False Comparisons

Michael Barrier was interviewed in the Huffington Post for an article entitled "Animated Man: Cartoon Expert Michael Barrier Decries Pixar, Computers." This article already has multiple comments about Barrier's views and the article was linked to on Cartoon Brew, where there are yet more comments.

Two quotes caught my eye.
"What I'd call the direct connection between the animator and the character that you have when the animator is drawing the character with a pencil on a sheet of paper, it simply doesn't have an equivalent as far as I'm aware, or if it has an equivalent, it's much harder to establish."
I've already attempted to debunk this based on the techniques of both drawn and computer animation. My opinion hasn't changed. It's not the technique, it's how the production is organized. Should a cgi feature want a strong connection between animator and character, there is no technical reason why it couldn't be accomplished.

There are other reasons, salaries being one, that are incentives to prevent it. The more animators remain anonymous and the less distinctive their work, the harder it will be for an animator to demand a higher wage. As it is unlikely that an animator's name will ever increase the box office gross the same way a star voice does, why create star animators who will only drive up the budget?

The other quote is this one:
"If you look back, we've had computer animated features for 16 years going back to 'Toy Story,' and we've had computer animated characters before that, I have not seen the kind of evolution of those characters anything like the extremely compressed and dramatic evolution of the hand drawn characters in the 30s. When you think about how Disney went from 'Steamboat Willie' in 1928 to 'Snow White' less than ten years later, I think that's an extremely compressed [growth] that I don't think computer animation has nearly approached. What you have instead in computer animation is a continuing elaboration on texture and surfaces and three dimensional space without anything comparable for characters."
I am at a loss to understand why the development of one medium is being measured against the development of another. It assumes that both media exist in a vacuum, not part of larger forces such as the Hollywood industrial model of the time, the availability of media to the public, the prevailing popular culture and the world economy. The conditions that existed when Walt Disney grew from Steamboat Willie to Snow White and the Seven Dwarfs are wholly different than those that exist today.
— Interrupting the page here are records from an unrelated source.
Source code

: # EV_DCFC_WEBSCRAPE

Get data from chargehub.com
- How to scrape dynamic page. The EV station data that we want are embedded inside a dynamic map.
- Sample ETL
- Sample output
Let's examine what Walt Disney actually did. If you look at the Oswald cartoons, made immediately before Steamboat Willie, you see films that are ten or more years behind the times compared to live action films. The films are shorts instead of features and at the level of story, characterization and acting, they are not as accomplished as Chaplin's The Immigrant of 1917. Compare the Oswalds to the best live action of the time (The Big Parade, The General, The Gold Rush, Sunrise, Seventh Heaven, The Crowd, Underworld, etc.) and you see a medium that cannot compete as an equal. Except for its use of sound, Steamboat Willie was no better.

What Disney was able to do in ten years was bring animation up to the level of live action films. Snow White and the films that followed were taken as seriously by film professionals, critics and audiences as the live action films of the time.

While computer animation struggled mightily against its technical limitations in the '80s and '90s (and I know because I was there), the advances made by Disney were taken for granted. The techniques developed at the studio were codified to the point where they could be taught in a classroom to 18 year olds at Cal Arts, including John Lasseter, and put between book covers by Frank Thomas and Ollie Johnston. Computer animation's problem wasn't knowing what was needed, which was often the case in the '30s, it was figuring out how to make characters flexible enough via software. Which is to say that computer animation didn't start as crudely as Disney animation did and had less far to go to get up to the level of live action films.

And the state of live action films is a key point. Disney did not exceed the expectations of what a live action film was supposed to be in his time and computer animation is not exceeding it today. I can make an economic and cultural argument that computer animation is more successful than Walt Disney ever was in that cgi films have been nominated for Best Picture, are more numerous and have been more profitable on a consistent basis than the features Disney made himself.

You can't criticize computer animation without looking at the bigger picture. This article in GQ, entitled "The Day the Movies Died," is subtitled "No, Hollywood films aren't going to get better anytime soon." Computer animated films exist in the same economic structure and cultural zeitgeist as live action films and aren't going to escape the problems that plague the larger industry.

I'm not defending the current state of computer animated features. I just saw a preview of Rango, directed by Gore Verbinski, and while the people at ILM have done a great job on the technical side, the film itself is thoroughly mediocre. It's emotional tone is all over the map; sometimes it's a parody and sometimes it wants to be taken seriously. Its references to other films only reminded me that it's inferior to the films it's quoting. And it is a perfect example of Barrier's observation that "computer animation is a continuing elaboration on texture and surfaces and three dimensional space without anything comparable for characters."

But I insist that it's not the medium. It's the structure of Hollywood and its economic model and it's what the public expects from movies. If computer animation sucks (and it often does), there are many more reasons than technology that are the cause. Furthermore, I don't think comparing it to Disney in the '30s is a valid or useful comparison.